_Your goal:_
Print each entry as it appears. Images stay out of the copy.

[Data entries]
_ _ _ _ _
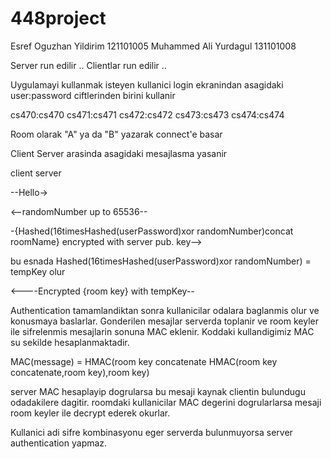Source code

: # 448project

Esref Oguzhan Yildirim 121101005
Muhammed Ali Yurdagul 131101008

Server run edilir ..
Clientlar run edilir ..


Uygulamayi kullanmak isteyen kullanici login ekranindan asagidaki user:password ciftlerinden birini kullanir

cs470:cs470
cs471:cs471
cs472:cs472
cs473:cs473
cs474:cs474

Room olarak "A" ya da "B" yazarak connect'e basar

Client   Server arasinda asagidaki mesajlasma yasanir

client server

--Hello->

<--randomNumber up to 65536--

 -{Hashed(16timesHashed(userPassword)xor randomNumber)concat roomName} encrypted with server pub. key-->

bu esnada Hashed(16timesHashed(userPassword)xor randomNumber) = tempKey olur

<----Encrypted {room key} with tempKey--



Authentication tamamlandiktan sonra kullanicilar odalara baglanmis olur ve konusmaya baslarlar.
Gonderilen mesajlar serverda toplanir ve room keyler ile sifrelenmis mesajlarin sonuna MAC eklenir.
Koddaki kullandigimiz MAC su sekilde hesaplanmaktadir.

MAC(message) = HMAC(room key concatenate HMAC(room key concatenate,room key),room key)

server MAC hesaplayip dogrularsa bu mesaji kaynak clientin bulundugu odadakilere dagitir.
roomdaki kullanicilar MAC degerini dogrularlarsa mesaji room keyler ile decrypt ederek okurlar.

Kullanici adi sifre kombinasyonu eger serverda bulunmuyorsa server authentication yapmaz.
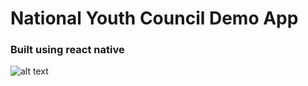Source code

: # National Youth Council Demo App

### Built using react native

![alt text](https://i.ibb.co/BG4gLyn/cover.jpg)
_ _ _ _ _
_Task result:_
Source code

: # 448project

Esref Oguzhan Yildirim 121101005
Muhammed Ali Yurdagul 131101008

Server run edilir ..
Clientlar run edilir ..


Uygulamayi kullanmak isteyen kullanici login ekranindan asagidaki user:password ciftlerinden birini kullanir

cs470:cs470
cs471:cs471
cs472:cs472
cs473:cs473
cs474:cs474

Room olarak "A" ya da "B" yazarak connect'e basar

Client   Server arasinda asagidaki mesajlasma yasanir

client server

--Hello->

<--randomNumber up to 65536--

 -{Hashed(16timesHashed(userPassword)xor randomNumber)concat roomName} encrypted with server pub. key-->

bu esnada Hashed(16timesHashed(userPassword)xor randomNumber) = tempKey olur

<----Encrypted {room key} with tempKey--



Authentication tamamlandiktan sonra kullanicilar odalara baglanmis olur ve konusmaya baslarlar.
Gonderilen mesajlar serverda toplanir ve room keyler ile sifrelenmis mesajlarin sonuna MAC eklenir.
Koddaki kullandigimiz MAC su sekilde hesaplanmaktadir.

MAC(message) = HMAC(room key concatenate HMAC(room key concatenate,room key),room key)

server MAC hesaplayip dogrularsa bu mesaji kaynak clientin bulundugu odadakilere dagitir.
roomdaki kullanicilar MAC degerini dogrularlarsa mesaji room keyler ile decrypt ederek okurlar.

Kullanici adi sifre kombinasyonu eger serverda bulunmuyorsa server authentication yapmaz.
Source code

: # National Youth Council Demo App

### Built using react native

![alt text](https://i.ibb.co/BG4gLyn/cover.jpg)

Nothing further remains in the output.